Berlin/Düsseldorf. . Arbeitsministerin Andrea Nahles hat das milliardenschwere Rentenpaket gegen Kritiker verteidigt - auch gegen Altkanzler Gerhard Schröder. Der sieht in der Rente ab 63 für Arbeitnehmer, die 45 Jahre lang Beiträge gezahlt haben, „ein absolut falsches Signal“. Besonders die Frauen kämen schlecht weg.

Früher sah Gerhard Schröder das nicht so eng, wenn es um Korrekturen an seinem Agenda-Projekt ging. Als Franz Müntefering sich einmal zum Gralshüter der Reformen erklärte und Änderungen ablehnte, stichelte der Altkanzler: „Die Agenda 2010 ist nicht die zehn Gebote, und niemand, der daran mitgearbeitet hat, sollte sich als Moses begreifen.“ Nun ist Schröder selbst zum Moses geworden – und attackiert mit kernigen Worten die Rentenreformpläne seiner SPD-Parteifreundin Andrea Nahles.

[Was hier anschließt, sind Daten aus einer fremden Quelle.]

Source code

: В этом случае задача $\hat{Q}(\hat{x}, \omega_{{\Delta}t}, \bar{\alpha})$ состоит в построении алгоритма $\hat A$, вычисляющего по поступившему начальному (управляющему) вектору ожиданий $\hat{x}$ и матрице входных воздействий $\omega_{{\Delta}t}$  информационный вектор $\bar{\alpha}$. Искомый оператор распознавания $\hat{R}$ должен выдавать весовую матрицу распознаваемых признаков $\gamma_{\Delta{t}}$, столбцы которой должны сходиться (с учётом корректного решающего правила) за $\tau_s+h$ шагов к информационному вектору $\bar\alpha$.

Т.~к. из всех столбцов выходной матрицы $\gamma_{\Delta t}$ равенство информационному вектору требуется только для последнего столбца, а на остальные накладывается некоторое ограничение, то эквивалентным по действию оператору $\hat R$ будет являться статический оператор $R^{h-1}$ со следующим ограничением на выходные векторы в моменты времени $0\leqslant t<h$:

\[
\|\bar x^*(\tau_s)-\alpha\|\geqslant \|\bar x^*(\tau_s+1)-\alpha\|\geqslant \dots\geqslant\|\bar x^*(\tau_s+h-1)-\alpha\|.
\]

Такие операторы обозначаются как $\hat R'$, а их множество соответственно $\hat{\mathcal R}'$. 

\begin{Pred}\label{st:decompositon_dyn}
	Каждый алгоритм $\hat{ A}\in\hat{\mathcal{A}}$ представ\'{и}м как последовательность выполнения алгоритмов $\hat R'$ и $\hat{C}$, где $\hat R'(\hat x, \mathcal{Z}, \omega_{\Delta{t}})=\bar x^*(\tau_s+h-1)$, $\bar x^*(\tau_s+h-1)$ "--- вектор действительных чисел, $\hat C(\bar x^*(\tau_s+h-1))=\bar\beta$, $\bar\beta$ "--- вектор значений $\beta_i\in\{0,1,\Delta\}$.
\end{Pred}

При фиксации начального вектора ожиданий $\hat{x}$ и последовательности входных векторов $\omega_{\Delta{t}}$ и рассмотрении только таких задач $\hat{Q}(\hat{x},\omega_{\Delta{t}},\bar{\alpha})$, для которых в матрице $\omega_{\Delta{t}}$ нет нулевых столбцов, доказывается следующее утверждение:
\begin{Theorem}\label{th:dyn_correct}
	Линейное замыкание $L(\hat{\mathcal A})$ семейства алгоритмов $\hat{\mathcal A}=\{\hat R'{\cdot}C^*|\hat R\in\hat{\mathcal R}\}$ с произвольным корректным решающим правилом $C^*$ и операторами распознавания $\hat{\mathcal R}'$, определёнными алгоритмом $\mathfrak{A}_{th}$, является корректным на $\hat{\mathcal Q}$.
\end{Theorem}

Vor allem die Rente mit 63 nimmt Schröder aufs Korn. Ihn wundere, dass sich die Frauen nicht zu Wort gemeldet haben, denn das Ergebnis sei eindeutig, so Schröder: „Der männliche Facharbeiter, relativ gut verdienend, wird das nutzen können, Frauen eher weniger, weil die meistens gar nicht auf die 45 Beitragsjahre kommen.“ Früher hatte Schröder Frauen- und Familienpolitik auch schon mal als „Gedöns“ abgetan.

Ein heikler Punkt der Reform

Tatsächlich trifft Schröder einen heiklen Punkt – viele Experten monieren, dass von der Frühverrentung vor allem Männer profitieren. So sagte der Grünen-Bundestagsabgeordnete und Sozialpolitiker Markus Kurth aus Dortmund dieser Zeitung: „Das Vorhaben dient nicht der Bekämpfung von Altersarmut.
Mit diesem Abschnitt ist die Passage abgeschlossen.